Use ScalarLoop for hyp2f1 gradient

Author: ricardoV94

pytensor/scalar/math.py

@@ -5,7 +5,6 @@
 """
 
 import os
-import warnings
 from textwrap import dedent
 
 import numpy as np
@@ -26,7 +25,9 @@
     expm1,
     float64,
     float_types,
+    floor,
     identity,
+    integer_types,
     isinf,
     log,
     log1p,
@@ -849,15 +850,13 @@ def inner_loop_b(sum_b, log_s, s_sign, log_delta, n, k, log_x, skip_loop):
             s_sign = -s_sign
 
             # log will cast >int16 to float64
-            log_s_inc = log_x - log(n)
-            if log_s_inc.type.dtype != log_s.type.dtype:
-                log_s_inc = log_s_inc.astype(log_s.type.dtype)

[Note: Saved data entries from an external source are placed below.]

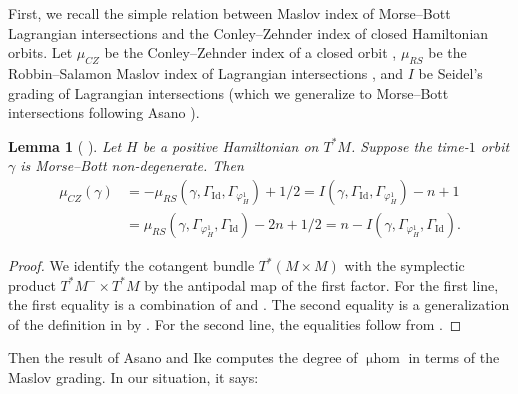 \documentclass[11pt]{amsart}
\numberwithin{equation}{section}
\theoremstyle{plain}
\newtheorem{Lemma}[lemma]{Lemma}
\theoremstyle{definition}
\theoremstyle{remark}
\newcommand{\Id}{{\operatorname{Id}}}
\newcommand\mhom{\operatorname{\mu hom}}
\begin{document}
First, we recall the simple relation between Maslov index of Morse--Bott Lagrangian intersections and the Conley--Zehnder index of closed Hamiltonian orbits. Let $\mu_{CZ}$ be the Conley--Zehnder index of a closed orbit \cite{RobbinSalamon}, $\mu_{RS}$ be the Robbin--Salamon Maslov index of Lagrangian intersections \cite{RobbinSalamon}, and $I$ be Seidel's grading of Lagrangian intersections \cite{Seidel-graded} (which we generalize to Morse--Bott intersections following Asano \cite[Appendix B.3]{Ike_2019}).

\begin{Lemma}[{\cite[Proposition 2.2]{CieliebakFloerHoferWysocki-application} \cite[Lemma 3.4]{Bourgeois-Oancea-automomous}}]
Let $H$ be a positive Hamiltonian on $T^*M$. Suppose the time-$1$ orbit $\gamma$ is Morse--Bott non-degenerate. Then 
\begin{align*}\mu_{CZ}(\gamma) &= -\mu_{RS}(\gamma, \Gamma_{\Id}, \Gamma_{\varphi_H^1}) + 1/2 = I(\gamma,\Gamma_{\Id}, \Gamma_{\varphi_H^1}) - n+1\\
&= \mu_{RS}(\gamma, \Gamma_{\varphi_H^1}, \Gamma_\Id) - 2n + 1/2=n - I(\gamma, \Gamma_{\varphi_H^1}, \Gamma_{\Id}).
\end{align*}
\end{Lemma}
\begin{proof}
We identify the cotangent bundle $T^*(M \times M)$ with the symplectic product $T^*M^- \times T^*M$ by the antipodal map of the first factor. For the first line, the first equality is a combination of \cite[Proposition 2.2]{CieliebakFloerHoferWysocki-application} and \cite[Lemma 3.4]{Bourgeois-Oancea-automomous}. The second equality is a generalization of the definition in \cite[Section 2d]{Seidel-graded} by \cite[Equation (B.9)]{Ike_2019}. For the second line, the equalities follow from \cite[Section 2d]{Seidel-graded}.
\end{proof}

Then the result of Asano and Ike \cite[Section 4 \& Appendix B]{Ike_2019} computes the degree of $\mhom$ in terms of the Maslov grading. In our situation, it says:
\end{document}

-            log_s += log_s_inc
+            log_s += log_x - log(n)
+            if log_s.type.dtype != dtype:
+                log_s = log_s.astype(dtype)
 
-            new_log_delta = log_s - 2 * log(n + k)

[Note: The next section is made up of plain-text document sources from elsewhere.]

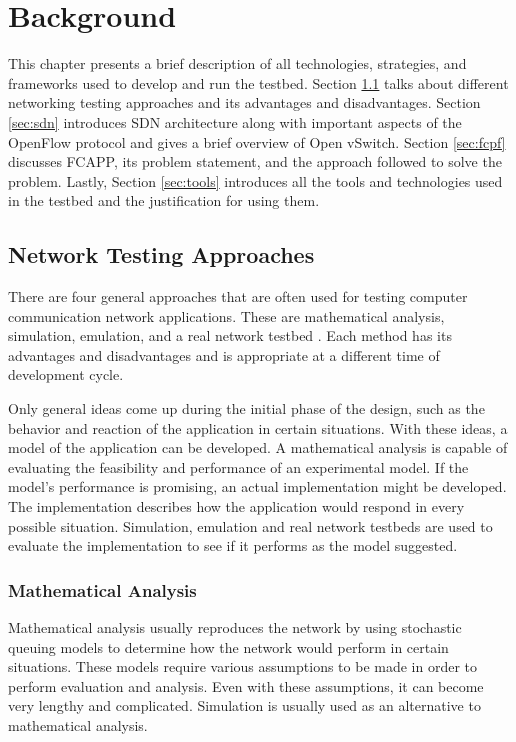 \newpage
\thispagestyle{empty}
\mbox{}


\chapter{Background}\label{BACK-CHAP}
This chapter presents a brief description of all technologies, strategies, and frameworks used to develop and run the testbed. Section \ref{sec:nta} talks about different networking testing approaches and its advantages and disadvantages. Section \ref{sec:sdn} introduces SDN architecture along with important aspects of the OpenFlow protocol and gives a brief overview of Open vSwitch. Section \ref{sec:fcpf} discusses FCAPP, its problem statement, and the approach followed to solve the problem. Lastly, Section \ref{sec:tools} introduces all the tools and technologies used in the testbed and the justification for using them.

\section{Network Testing Approaches}\label{sec:nta}
There are four general approaches that are often used for testing computer communication network applications. These are mathematical analysis, simulation, emulation, and a real network testbed \cite{doi:10.1287/opre.50.1.125.17772} \cite{Krop:2007:JCS:1287767.1287774}. Each method has its advantages and disadvantages and is appropriate at a different time of development cycle. 

Only general ideas come up during the initial phase of the design, such as the behavior and reaction of the application in certain situations. With these ideas, a model of the application can be developed. A mathematical analysis is capable of evaluating the feasibility and performance of an experimental model. If the model's performance is promising, an actual implementation might be developed. The implementation describes how the application would respond in every possible situation. Simulation, emulation and real network testbeds are used to evaluate the implementation to see if it performs as the model suggested.

\subsection{Mathematical Analysis}
Mathematical analysis usually reproduces the network by using stochastic queuing models \cite{2013arXiv1307.2968Z} to determine how the network would perform in certain situations. These models require various assumptions to be made in order to perform evaluation and analysis. Even with these assumptions, it can become very lengthy and complicated. Simulation is usually used as an alternative to mathematical analysis.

-            if new_log_delta.type.dtype != log_delta.type.dtype:
-                new_log_delta = new_log_delta.astype(log_delta.type.dtype)
-            log_delta = new_log_delta
+            log_delta = log_s - 2 * log(n + k)
+            if log_delta.type.dtype != dtype:
+                log_delta = log_delta.astype(dtype)
 
             n += 1
             return (
@@ -1576,9 +1575,9 @@ def grad(self, inputs, grads):
         a, b, c, z = inputs
         (gz,) = grads
         return [
-            gz * hyp2f1_der(a, b, c, z, wrt=0),
-            gz * hyp2f1_der(a, b, c, z, wrt=1),
-            gz * hyp2f1_der(a, b, c, z, wrt=2),
+            gz * hyp2f1_grad(a, b, c, z, wrt=0),
+            gz * hyp2f1_grad(a, b, c, z, wrt=1),
+            gz * hyp2f1_grad(a, b, c, z, wrt=2),
             gz * ((a * b) / c) * hyp2f1(a + 1, b + 1, c + 1, z),
         ]
 
@@ -1589,134 +1588,168 @@ def c_code(self, *args, **kwargs):
 hyp2f1 = Hyp2F1(upgrade_to_float, name="hyp2f1")
 
 
-class Hyp2F1Der(ScalarOp):
-    """
-    Derivatives of the Gaussian Hypergeometric function ``2F1(a, b; c; z)`` with respect to one of the first 3 inputs.
+def _unsafe_sign(x):
+    # Unlike scalar.sign we don't worry about x being 0 or nan
+    return switch(x > 0, 1, -1)
 
-    Adapted from https://github.com/stan-dev/math/blob/develop/stan/math/prim/fun/grad_2F1.hpp
-    """
 
-    nin = 5
+def hyp2f1_grad(a, b, c, z, wrt: int):
+    dtype = upcast(a.type.dtype, b.type.dtype, c.type.dtype, z.type.dtype, "float32")
 
-    def impl(self, a, b, c, z, wrt):
-        def check_2f1_converges(a, b, c, z) -> bool:
-            num_terms = 0
-            is_polynomial = False
+    def check_2f1_converges(a, b, c, z):
+        def is_nonpositive_integer(x):
+            if x.type.dtype not in integer_types:
+                return eq(floor(x), x) & (x <= 0)
+            else:
+                return x <= 0
 
-            def is_nonpositive_integer(x):
-                return x <= 0 and x.is_integer()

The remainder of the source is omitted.